So, I am talking to my mechanic as he’s driiving my car with me to make sure that repairs he made were successful, and he casually mentions, “Oh, by the way, you have an exhaust leak.” I ask him if I need to have that fixed immediately, and he says no. But, after doing some online research, it seems like this is not something I should be driving around with. How can I know how bad the problem is and when to get the problem fixed? The mechanic didn’t seem to think it was a big deal, so I’m confused.
Did he use a Carbon Monoxide detector in order to come to that conclusion?
You might want to ask him that question, and if he says “no”, then you might want to consider a new mechanic.
My suggestion is to place a battery-powered CO detector in the car in order to find out if there is a detectable level of that deadly gas in the car. If it does detect CO, for your sake and the sake of your passengers, get the exhaust leak fixed immediately.
He did not mention a CO2 detector. He said he noticed it while looking under my car and while driving it.
He also had the window cracked open while he was driving the car. I didn’t think anything of it at the time, but now I do.
Now, I’m confused.
Since you were right there with the mechanic you should have asked for more specifics, like where the leak is and what stopping the leak would entail.
We can’t see, drive, hear, or inspect your car.
Call the mechanic or better yet, stop by with the car and get more information. Also, ask why it’s not a big deal. Post it here and you will receive more than just the guesses and drivel you’re getting now.
OK, the mechanic noticed an exhaust leak . His shop probably has to order the exhaust parts and does not really want to do it . An independent shop that can bend and replace exhaust on a daily basis can do it quicker and faster. The leak will only get worse so have it repaired soon.
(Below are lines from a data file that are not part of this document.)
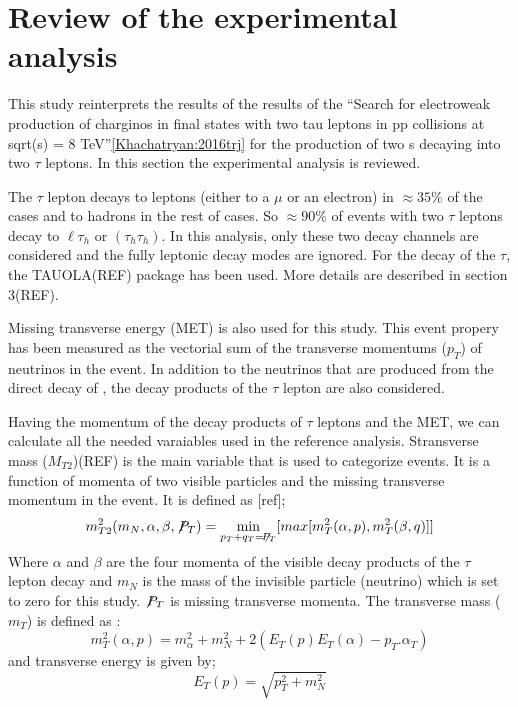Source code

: \section{Review of the experimental analysis}


This study reinterprets the results of the results of the ``Search for electroweak production of charginos in final states with two tau leptons in pp collisions at sqrt(s) = 8 TeV''\ref{Khachatryan:2016trj} for the production of two \wprime s decaying into two $\tau$ leptons. In this section the experimental analysis is reviewed.

The $\tau$ lepton decays to leptons (either to a $\mu$ or an electron) in $\approx 35\%$ of the cases and to hadrons in the rest of cases. So $\approx 90\%$ of events with two $\tau$ leptons decay to $\ell\tau_h$ or $(\tau_h \tau_h)$. In this analysis, only these two decay channels are considered and the fully leptonic decay modes are ignored. For the decay of the $\tau$, the TAUOLA(REF) package has been used. More details are described in section 3(REF).

Missing transverse energy (MET) is also used for this study. This event propery has been measured as the vectorial sum of the transverse momentums ($p_{T}$) of neutrinos in the event. In addition to the neutrinos that are produced from the direct decay of \wprime, the decay products of the $\tau$ lepton are also considered.

Having the momentum of the decay products of $\tau$ leptons and the MET, we can calculate all the needed varaiables used in the reference analysis. Stransverse mass ($M_{T2}$)(REF) is the main variable that is used to categorize events. It is a function of momenta of two visible particles and the missing transverse momentum in the event. It is defined as [ref];
\begin{equation}
m^2_{T2}(m_{N},\alpha,\beta,\not\!P_{T}) = \displaystyle\min_{p_T+q_T=\not\!P_T} [max[m^2_{T}(\alpha,p),m^2_{T}(\beta,q)]]
\end{equation}
Where $\alpha$ and $\beta$ are the four momenta of the visible decay products of the $\tau$ lepton decay and  $m_N$ is the mass of the invisible particle (neutrino) which is set to zero for this study. $\not\!P_T$ is missing transverse momenta. The transverse mass ($m_{T}$) is defined as :
\begin{equation}
m^2_{T}(\alpha,p) =  m^2_{\alpha}+m^2_N+2(E_T(p)E_T(\alpha)-p_T.\alpha_T)
\end{equation}
and transverse energy is given by; 
\begin{equation}
E_T(p)=\sqrt{p^2_T+m^2_N}
\end{equation}

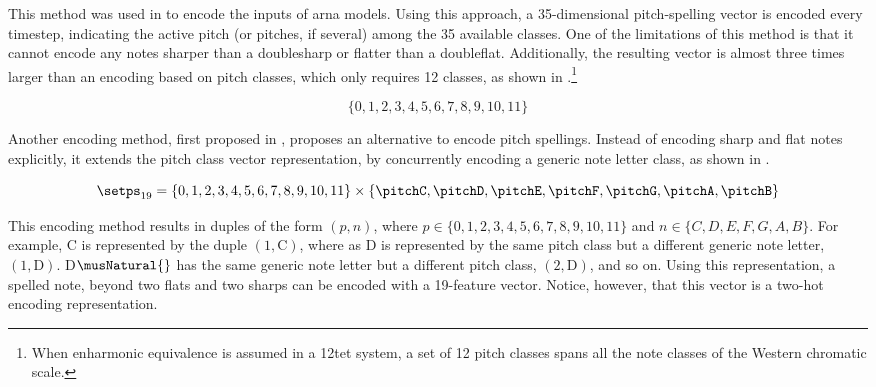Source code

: This method was used in \textcite{micchi2020not,
micchi2021deep} to encode the inputs of \gls{arna} models.
Using this approach, a 35-dimensional pitch-spelling vector
is encoded every timestep, indicating the active pitch (or
pitches, if several) among the 35 available classes. One of
the limitations of this method is that it cannot encode any
notes sharper than a \gls{doublesharp} or flatter than a
\gls{doubleflat}. Additionally, the resulting vector is
almost three times larger than an encoding based on pitch
classes, which only requires 12 classes, as shown in
.\footnote{When enharmonic equivalence
is assumed in a \gls{12tet} system, a set of 12 pitch
classes spans all the note classes of the Western chromatic
scale.}

\begin{equation}
    \label{eq:pitch_classes}
    \{0, 1, 2, 3, 4, 5, 6, 7, 8, 9, 10, 11\}
\end{equation}



Another encoding method, first proposed in
\textcite{napoleslopez2021augmentednet}, proposes an
alternative to encode pitch spellings. Instead of encoding
\gls{sharp} and \gls{flat} notes explicitly, it extends the
pitch class vector representation, by concurrently encoding
a generic note letter class, as shown in
.

\begin{equation}
    \label{eq:pitch_spelling_19}
    \setps_{19} = \{0, 1, 2, 3, 4, 5, 6, 7, 8, 9, 10, 11\} 
    \times \{ \pitchC, \pitchD, \pitchE, \pitchF, \pitchG, \pitchA, \pitchB \}
\end{equation}


This encoding method results in duples of the form $(p, n)$,
where $p \in \{0, 1, 2, 3, 4, 5, 6, 7, 8, 9, 10, 11\}$ and
$n \in \{C, D, E, F, G, A, B\}$. For example, C\musSharp{}
is represented by the duple $(1, \text{C})$, where as
D\musFlat{} is represented by the same pitch class but a
different generic note letter, $(1, \text{D})$.
D$\musNatural{}$ has the same generic note letter but a
different pitch class, $(2, \text{D})$, and so on. Using
this representation, a spelled note, beyond two flats and
two sharps can be encoded with a 19-feature vector. Notice,
however, that this vector is a two-hot encoding
representation.
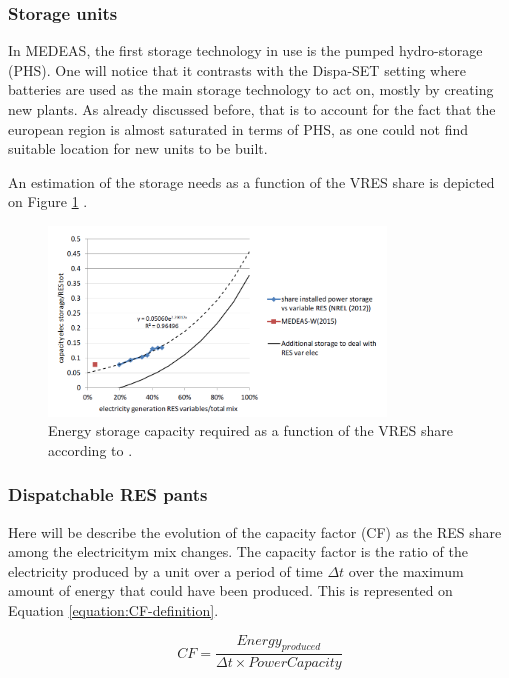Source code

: \subsubsection{Storage units}

In MEDEAS, the first storage technology in use is the pumped hydro-storage (PHS). One will notice that it contrasts with the Dispa-SET setting where batteries are used as the main storage technology to act on, mostly by creating new plants. As already discussed before, that is to account for the fact that the european region is almost saturated in terms of PHS, as one could not find suitable location for new units to be built.

An estimation of the storage needs as a function of the VRES share is depicted on Figure \ref{fig:storage-vres} \cite{NREL}.

\begin{figure}[h]
    \includegraphics[width=0.8\textwidth]{resources/images/storage.png}
    \caption{Energy storage capacity required as a function of the VRES share according to \cite{NREL}.}
    \label{fig:storage-vres}
\end{figure}

\subsubsection{Dispatchable RES pants}

Here will be describe the evolution of the capacity factor (CF) as the RES share among the electricitym mix changes. The capacity factor is the ratio of the electricity produced by a unit over a period of time $\Delta t$ over the maximum amount of energy that could have been produced. This is represented on Equation \ref{equation:CF-definition}.


\begin{equation}
    CF = \frac{Energy_{produced}}{\Delta t \times PowerCapacity}
    \label{equation:CF-definition}
\end{equation}

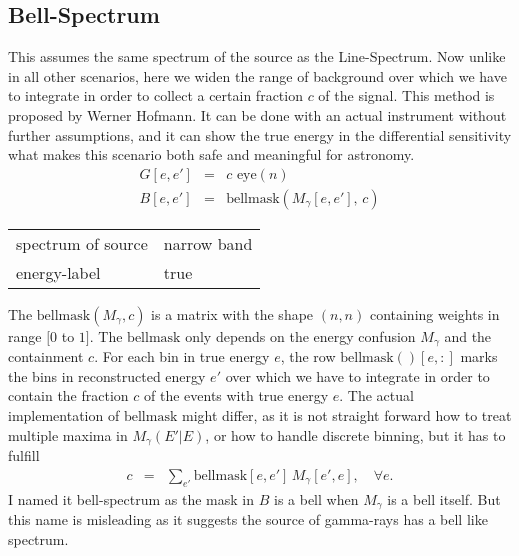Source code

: \documentclass{article}%
\begin{document}
\subsection{Bell-Spectrum}
%
This assumes the same spectrum of the source as the Line-Spectrum.
%
Now unlike in all other scenarios, here we widen the range of background over which we have to integrate in order to collect a certain fraction $c$ of the signal.
%
This method is proposed by Werner Hofmann.
%
It can be done with an actual instrument without further assumptions, and it can show the true energy in the differential sensitivity what makes this scenario both safe and meaningful for astronomy.
%
\begin{eqnarray}
G[e, e'] &=& c \, \, \mathrm{eye}(n)
\\
B[e, e'] &=& \mathrm{bellmask}(M_{\gamma}[e, e'], \, c)
\end{eqnarray}
%
\begin{center}
\begin{tabular}{ll}
spectrum of source & narrow band\\
energy-label & true\\
\end{tabular}
\end{center}
%
The $\mathrm{bellmask}(M_{\gamma}, c)$ is a matrix with the shape $(n,n)$ containing weights in range $[0$ to $1]$.
%
The $\mathrm{bellmask}$ only depends on the energy confusion $M_{\gamma}$ and the containment $c$.
%
For each bin in true energy $e$, the row $\mathrm{bellmask}()[e, :]$ marks the bins in reconstructed energy $e'$ over which we have to integrate in order to contain the fraction $c$ of the events with true energy $e$.
%
The actual implementation of $\mathrm{bellmask}$ might differ, as it is not straight forward how to treat multiple maxima in $M_\gamma(E'\vert E)$, or how to handle discrete binning, but it has to fulfill
%
\begin{eqnarray}
c &=& \sum_{e'} \mathrm{bellmask}[e ,e'] \, M_{\gamma}[e', e], \,\,\,\,\,\, \forall e.
\end{eqnarray}
%
I named it bell-spectrum as the mask in $B$ is a bell when $M_\gamma$ is a bell itself. But this name is misleading as it suggests the source of gamma-rays has a bell like spectrum.
%
%
%
\end{document}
he told me the leak was in the “seam leaking pipe.” Said he didn’t think I needed to get it fixed unless I could smell it while driving, and there is no odor currently. Would cost $200 and to go to an “exhaust shop” to get any needed work done. Sounded like he did not want to fix it either way.
Carbon Monoxide is a deadly, albeit odorless, gas.
First of all, thanks to all who replied. As I started to almost pass out in my car on the way to work this afternoon, I realized something was very amiss. I rolled the windows down and jetted to the nearest garage, which, thankfully, was on the way to the office. The head mechanic said he couldn’t get me in till Tuesday, but he took a look under the car as I started it, just for curiosity’s sake, and upon seeing the results, immediately agreed to fix it today. It was that bad. But I’m ok, A large portion of the exhaust system had to be replaced–from the catalytic converter on back. I’m glad to be alive, and will not be going back to that old mechanic again. PHEW!
I’m really glad that you quickly decided to take the car to a different–more competent–mechanic.
It would appear that the earlier advice–mine included–was not drivel.